[Task statement]: Find the lines below that contain the string "definiert". Copy each one.

------ Data for this task ------

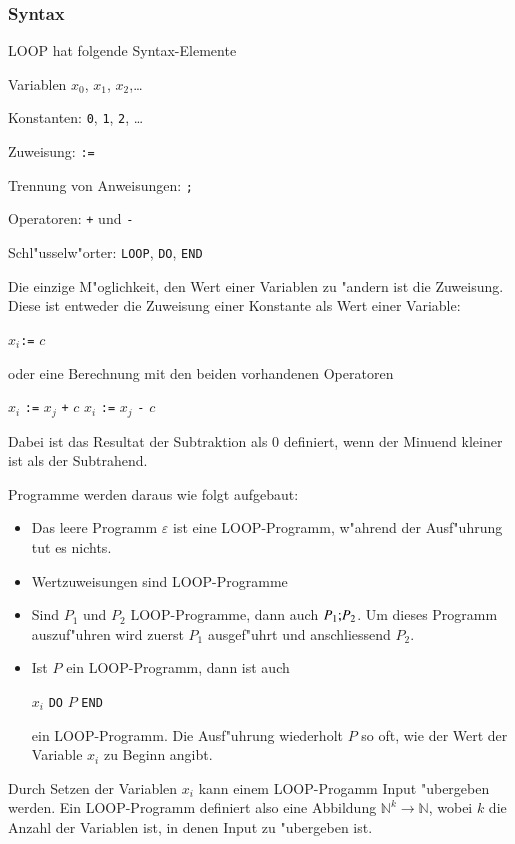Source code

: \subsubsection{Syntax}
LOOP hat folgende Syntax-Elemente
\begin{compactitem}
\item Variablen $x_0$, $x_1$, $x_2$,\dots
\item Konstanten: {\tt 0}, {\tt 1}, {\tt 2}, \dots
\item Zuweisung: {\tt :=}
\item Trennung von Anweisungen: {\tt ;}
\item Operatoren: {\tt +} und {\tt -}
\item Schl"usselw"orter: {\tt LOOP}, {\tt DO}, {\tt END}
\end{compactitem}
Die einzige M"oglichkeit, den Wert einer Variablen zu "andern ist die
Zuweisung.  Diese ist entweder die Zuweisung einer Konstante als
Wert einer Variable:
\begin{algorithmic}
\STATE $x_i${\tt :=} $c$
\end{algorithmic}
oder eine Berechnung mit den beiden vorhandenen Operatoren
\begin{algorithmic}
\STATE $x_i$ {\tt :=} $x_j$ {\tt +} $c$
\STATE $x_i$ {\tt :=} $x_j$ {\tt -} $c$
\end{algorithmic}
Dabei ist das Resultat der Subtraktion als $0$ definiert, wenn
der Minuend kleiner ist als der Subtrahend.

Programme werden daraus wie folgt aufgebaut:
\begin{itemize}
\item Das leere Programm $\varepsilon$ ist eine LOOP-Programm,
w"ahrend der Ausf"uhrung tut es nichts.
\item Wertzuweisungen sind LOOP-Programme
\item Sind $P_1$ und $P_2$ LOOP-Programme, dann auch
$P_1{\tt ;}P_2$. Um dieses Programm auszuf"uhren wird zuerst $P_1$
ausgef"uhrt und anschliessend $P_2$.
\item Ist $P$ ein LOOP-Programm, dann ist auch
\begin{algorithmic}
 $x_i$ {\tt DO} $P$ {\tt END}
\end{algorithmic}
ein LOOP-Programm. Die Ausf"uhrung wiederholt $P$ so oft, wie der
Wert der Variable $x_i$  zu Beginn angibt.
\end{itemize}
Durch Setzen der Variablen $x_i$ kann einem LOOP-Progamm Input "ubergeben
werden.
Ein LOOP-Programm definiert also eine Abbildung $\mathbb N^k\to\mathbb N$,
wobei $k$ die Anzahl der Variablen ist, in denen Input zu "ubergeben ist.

------
------ Data for this task ------

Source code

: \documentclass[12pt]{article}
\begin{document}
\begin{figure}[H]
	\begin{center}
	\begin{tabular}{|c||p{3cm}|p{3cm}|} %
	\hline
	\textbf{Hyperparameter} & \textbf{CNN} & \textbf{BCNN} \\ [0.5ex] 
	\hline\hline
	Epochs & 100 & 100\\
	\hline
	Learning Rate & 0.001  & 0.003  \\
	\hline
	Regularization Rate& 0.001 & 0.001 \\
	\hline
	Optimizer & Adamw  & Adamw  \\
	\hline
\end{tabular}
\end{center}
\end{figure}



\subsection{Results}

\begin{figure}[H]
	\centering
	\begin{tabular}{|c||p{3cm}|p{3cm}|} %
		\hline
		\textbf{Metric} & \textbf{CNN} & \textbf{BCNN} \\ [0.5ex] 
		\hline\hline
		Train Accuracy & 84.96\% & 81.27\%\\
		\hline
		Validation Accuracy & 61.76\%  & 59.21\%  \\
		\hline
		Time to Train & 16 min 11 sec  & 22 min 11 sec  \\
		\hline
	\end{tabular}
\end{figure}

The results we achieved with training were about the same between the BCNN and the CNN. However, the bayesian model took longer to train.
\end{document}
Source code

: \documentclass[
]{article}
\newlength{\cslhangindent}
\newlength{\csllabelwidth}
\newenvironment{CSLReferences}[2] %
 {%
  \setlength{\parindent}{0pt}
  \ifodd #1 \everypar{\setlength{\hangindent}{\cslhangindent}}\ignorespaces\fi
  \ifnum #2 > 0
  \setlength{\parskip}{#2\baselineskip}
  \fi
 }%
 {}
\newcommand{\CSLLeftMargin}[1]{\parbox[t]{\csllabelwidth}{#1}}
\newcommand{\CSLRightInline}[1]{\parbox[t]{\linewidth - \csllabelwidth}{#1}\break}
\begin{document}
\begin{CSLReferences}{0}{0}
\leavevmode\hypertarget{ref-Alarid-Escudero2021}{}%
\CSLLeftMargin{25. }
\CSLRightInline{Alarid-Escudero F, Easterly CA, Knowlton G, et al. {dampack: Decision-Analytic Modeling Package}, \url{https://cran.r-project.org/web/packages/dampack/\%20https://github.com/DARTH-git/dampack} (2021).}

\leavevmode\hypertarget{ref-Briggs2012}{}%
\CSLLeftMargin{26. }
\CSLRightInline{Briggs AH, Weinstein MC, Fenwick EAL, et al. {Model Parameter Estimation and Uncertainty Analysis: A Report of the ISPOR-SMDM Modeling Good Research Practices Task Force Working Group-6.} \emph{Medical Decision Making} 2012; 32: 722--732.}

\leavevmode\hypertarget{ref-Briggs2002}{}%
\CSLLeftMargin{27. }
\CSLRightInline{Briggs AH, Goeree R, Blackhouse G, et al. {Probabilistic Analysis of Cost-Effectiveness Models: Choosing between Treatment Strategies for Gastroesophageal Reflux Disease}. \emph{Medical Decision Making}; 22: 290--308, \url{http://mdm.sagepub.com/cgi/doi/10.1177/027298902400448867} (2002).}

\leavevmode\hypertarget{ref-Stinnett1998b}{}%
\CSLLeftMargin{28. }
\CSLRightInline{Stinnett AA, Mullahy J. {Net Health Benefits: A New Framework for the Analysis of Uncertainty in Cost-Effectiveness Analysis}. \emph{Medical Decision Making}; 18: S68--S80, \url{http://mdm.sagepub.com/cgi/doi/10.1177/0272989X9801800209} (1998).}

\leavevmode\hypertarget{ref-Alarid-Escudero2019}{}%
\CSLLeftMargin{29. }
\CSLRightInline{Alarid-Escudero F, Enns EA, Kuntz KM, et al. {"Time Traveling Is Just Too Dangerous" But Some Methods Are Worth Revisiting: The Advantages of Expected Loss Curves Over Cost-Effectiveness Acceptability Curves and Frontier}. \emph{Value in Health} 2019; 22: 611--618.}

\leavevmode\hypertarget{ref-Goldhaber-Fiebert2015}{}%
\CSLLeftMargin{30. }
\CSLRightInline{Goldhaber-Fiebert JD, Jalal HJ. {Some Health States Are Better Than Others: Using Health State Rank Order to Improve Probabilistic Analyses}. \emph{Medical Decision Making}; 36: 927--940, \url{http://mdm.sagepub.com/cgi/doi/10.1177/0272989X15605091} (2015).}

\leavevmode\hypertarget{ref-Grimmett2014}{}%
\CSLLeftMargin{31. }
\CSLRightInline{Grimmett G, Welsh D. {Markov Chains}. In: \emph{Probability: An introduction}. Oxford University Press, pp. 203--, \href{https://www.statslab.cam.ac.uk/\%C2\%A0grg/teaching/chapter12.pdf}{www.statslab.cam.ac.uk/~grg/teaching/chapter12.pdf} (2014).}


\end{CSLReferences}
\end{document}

------

[Answer space]:
Dabei ist das Resultat der Subtraktion als $0$ definiert, wenn
Ein LOOP-Programm definiert also eine Abbildung $\mathbb N^k\to\mathbb N$,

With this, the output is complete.